У людей моего поколения существует, что ли, “комплекс 37-го года”, складывающийся у всякого по-разному, но сугубо лично, будучи рожденным самой жизнью, биографией человека. Чаще всего он касается тех, кто непосредственно пострадал от 37-го года, лишившись родителей или родных, проведя тяжелое детство и т. д.

Моя семья принадлежит к числу тех редких семей (учитывая, что это была семья партийных работников, членов партии с революции), которая не пострадала от 37-го года. Никто — ни родственники, ни сама семья. Мое детство было лучезарным. Я имею право говорить об огромном, неистребимом зле 37-го года без какой бы то ни было собственной, частной обиды и считаю, что подобное свидетельство также очень важно.

Я жила в доме ЦК близ Арбата. Каждую ночь на квартирах нашего дома появлялись новые пломбы. У нас, детей, вошло в привычку утром, выходя в школу, обегать свой подъезд, смотреть, где прибавилась пломба, и сообщать друг другу. Мы бегали и смотрели на эти запломбированные квартиры без тени тревоги, сомнения, не говоря о других чувствах. Мы были глубоко аморальны, вот что. Однажды я увидела пломбу на двери квартиры над нами. Там жил один работник ИМЭЛа, друг моего отца, прекрасный и добрый человек. У него была дочь, моя ровесница, и маленький сын. Я бежала в школу вприпрыжку от радости и выпалила подруге, что на 17-й квартире пломба и мы спасены. Дело в том, что мы сдали в букинистический книгу “Кола Брюньон”, принадлежавшую этому соседу, моя мама уже несколько раз спрашивала, не брала ли я ее, и мы дрожали, боясь разоблачения. Деньги проели на мороженое. Можно ли забыть такое?

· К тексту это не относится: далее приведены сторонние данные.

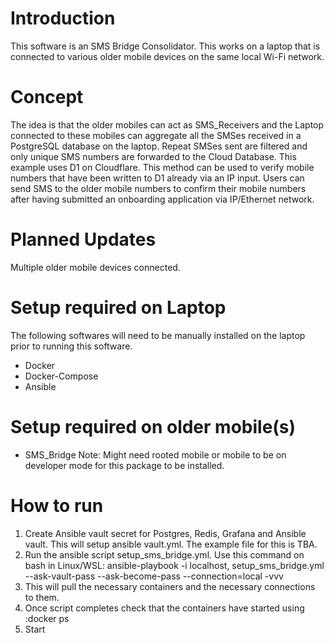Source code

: # Introduction
This software is an SMS Bridge Consolidator. This works on a laptop that is connected to various older mobile devices on the same local Wi-Fi network. 

# Concept
The idea is that the older mobiles can act as SMS_Receivers and the Laptop connected to these mobiles can aggregate all the SMSes received in a PostgreSQL database on the laptop.
Repeat SMSes sent are filtered and only unique SMS numbers are forwarded to the Cloud Database. This example uses D1 on Cloudflare.
This method can be used to verify mobile numbers that have been written to D1 already via an IP input. 
Users can send SMS to the older mobile numbers to confirm their mobile numbers after having submitted an onboarding application via IP/Ethernet network.

# Planned Updates
Multiple older mobile devices connected.

# Setup required on Laptop
The following softwares will need to be manually installed on the laptop prior to running this software.
- Docker
- Docker-Compose
- Ansible

# Setup required on older mobile(s)
- SMS_Bridge
Note: Might need rooted mobile or mobile to be on developer mode for this package to be installed.

# How to run
1) Create Ansible vault secret for Postgres, Redis, Grafana and Ansible vault. This will setup ansible vault.yml. The example file for this is TBA.
2) Run the ansible script setup_sms_bridge.yml. Use this command on bash in Linux/WSL: ansible-playbook -i localhost, setup_sms_bridge.yml --ask-vault-pass --ask-become-pass --connection=local -vvv
3) This will pull the necessary containers and the necessary connections to them.
4) Once script completes check that the containers have started using :docker ps
5) Start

Так вот, я не хочу, чтобы наши дети, чтобы моя дочь, которой сейчас столько же лет, сколько мне тогда, росли такими же, какими росли мы. Поэтому я уверена, что долг коммуниста — не допустить и тени

37-го года, который приходилось так мучительно изживать далеко не только тем, кто был непосредственно обижен или непосредственно виноват, но обществу в целом, каждому члену этого общества, нескольким поколениям.

Поэтому я и подписала письмо. Письмо, когда я его подписывала, понравилось мне тем, что в нем речь не шла о советской законности в целом, о процессуальности и ее нарушениях, — я не знаю статей законов, мне трудно брать на себя ответственность, говорить об их нарушениях. В письме не говорилось и о том, что Гинзбург — литератор, что звучало бы и звучит в некоторых письмах демагогически. Речь шла лишь о пересмотре дела, а такая просьба казалась мне вполне обоснованной.

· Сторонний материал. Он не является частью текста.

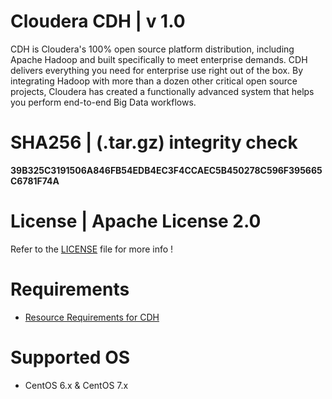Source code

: # Cloudera CDH | v 1.0
CDH is Cloudera's 100% open source platform distribution, including Apache Hadoop and built specifically to meet enterprise demands. CDH delivers everything you need for enterprise use right out of the box. By integrating Hadoop with more than a dozen other critical open source projects, Cloudera has created a functionally advanced system that helps you perform end-to-end Big Data workflows.

# SHA256 | (.tar.gz) integrity check
**39B325C3191506A846FB54EDB4EC3F4CCAEC5B450278C596F395665C6781F74A**

# License | Apache License 2.0
Refer to the [LICENSE](https://github.com/krakky/cloudera_cdh/blob/master/LICENSE) file for more info !

# Requirements
- [Resource Requirements for CDH](https://www.cloudera.com/documentation/enterprise/release-notes/topics/rn_consolidated_pcm.html#concept_kr3_w13_hw)

# Supported OS
- CentOS 6.x & CentOS 7.x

С тех пор прошло много времени, почти полгода. Многое изменилось. События в Польше и Чехословакии осложнили положение нашей страны в социалистическом лагере и в международных отношениях. Я глубоко сожалею, что письмо, которое я подписала, стало оружием в руках антисоветской пропаганды. Я сожалею также, что мой поступок — подписание письма — принес вред институту, его партийной организации, мне лично и — в конечном счете — той самой общественной атмосфере, о которой я заботилась. И если действительно письмо попало за рубеж (о чем я все же точно не знаю), сожалею, что оно нанесло вред престижу нашего государства. Я очень тяжело пережила всю эту историю. Всё.

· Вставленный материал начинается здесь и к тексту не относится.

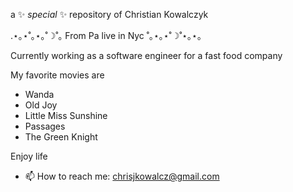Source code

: a ✨ _special_ ✨ repository of Christian Kowalczyk

.⋆｡⋆˚｡⋆｡˚☽˚｡ From Pa live in Nyc ˚｡⋆｡⋆˚☽˚⋆｡⋆｡

Currently working as a software engineer for a fast food company

My favorite movies are 
- Wanda
- Old Joy
- Little Miss Sunshine
- Passages
- The Green Knight

Enjoy life

- 📫 How to reach me: chrisjkowalcz@gmail.com
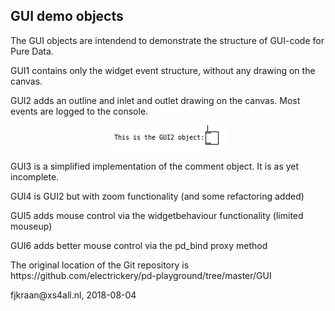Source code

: <h2>GUI demo objects</h2>

<p>The GUI objects are intendend to demonstrate the structure of GUI-code for Pure Data.</p>

<p>GUI1 contains only the widget event structure, without any drawing on the canvas.</p>

<p>GUI2 adds an outline and inlet and outlet drawing on the canvas. Most events are logged to the console.</p>

<p align="center"><img src="GUI2.png">

<p>GUI3 is a simplified implementation of the comment object. It is as yet incomplete.</p>

<p>GUI4 is GUI2 but with zoom functionality (and some refactoring added)</p>

<p>GUI5 adds mouse control via the widgetbehaviour functionality (limited mouseup)</p>

<p>GUI6 adds better mouse control via the pd_bind proxy method</p>

<p>The original location of the Git repository is https://github.com/electrickery/pd-playground/tree/master/GUI</p>

<p>fjkraan@xs4all.nl, 2018-08-04</p>
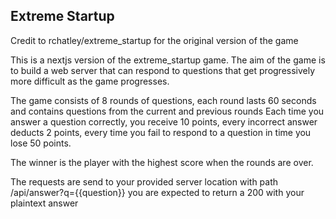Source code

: ## Extreme Startup
Credit to rchatley/extreme_startup for the original version of the game

This is a nextjs version of the extreme_startup game. The aim of the game is to build a web server that can respond to questions that get progressively more difficult as the game progresses.

The game consists of 8 rounds of questions, each round lasts 60 seconds and contains questions from the current and previous rounds
Each time you answer a question correctly, you receive 10 points, every incorrect answer deducts 2 points, every time you fail to respond to a question in time you lose 50 points.

The winner is the player with the highest score when the rounds are over.

The requests are send to your provided server location with path /api/answer?q={{question}} you are expected to return a 200 with your plaintext answer
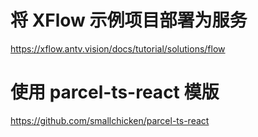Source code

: # 将 XFlow 示例项目部署为服务
https://xflow.antv.vision/docs/tutorial/solutions/flow
# 使用 parcel-ts-react 模版
https://github.com/smallchicken/parcel-ts-react
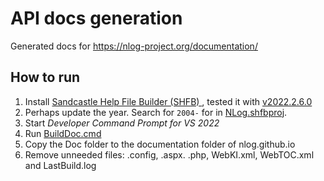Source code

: # API docs generation
Generated docs for https://nlog-project.org/documentation/

## How to run
1. Install [Sandcastle Help File Builder (SHFB) ](https://github.com/EWSoftware/SHFB), tested it with [v2022.2.6.0](https://github.com/EWSoftware/SHFB/releases/tag/v2022.2.6.0)
1. Perhaps update the year. Search for `2004-` for in [NLog.shfbproj](NLog.shfbproj).
1. Start *Developer Command Prompt for VS 2022*
1. Run [BuildDoc.cmd](BuildDoc.cmd)
1. Copy the Doc folder to the documentation folder of nlog.github.io
1. Remove unneeded files: .config, .aspx. .php, WebKI.xml, WebTOC.xml and LastBuild.log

P. S. Споры вокруг предстоящего голосования по моему “делу” велись очень долго и очень сумбурно. Суть их сводилась к тому, что Г. А. Недошивин, вгрызаясь в печень Кружкову, как коршун в Прометея, требовал, чтобы тот снял свое предложение об исключении и чтобы бюро вышло на собрание с единогласным решением о строгом выговоре. Кружков стоял на своем, двадцать раз повторяя одно и то же. Я не проронила ни слова, рисовала рисуночки. Формулировка звучала так: “За совершение грубой политической ошибки, выразившейся в подписании письма, объективно направленного против интересов партии и Советского государства…”

Как я раскололась

Я вышла из института в самом гнусном настроении и побежала в ВТО, где меня в читальне, очень волнуясь, ждала Рита. Бюро началось в 4, сейчас было 8.10. Я ей быстро все рассказала, Рита поехала домой, а я — в кафе “Сокол”, где мы с друзьями выдули литр коньяка в глубоком отчаянии.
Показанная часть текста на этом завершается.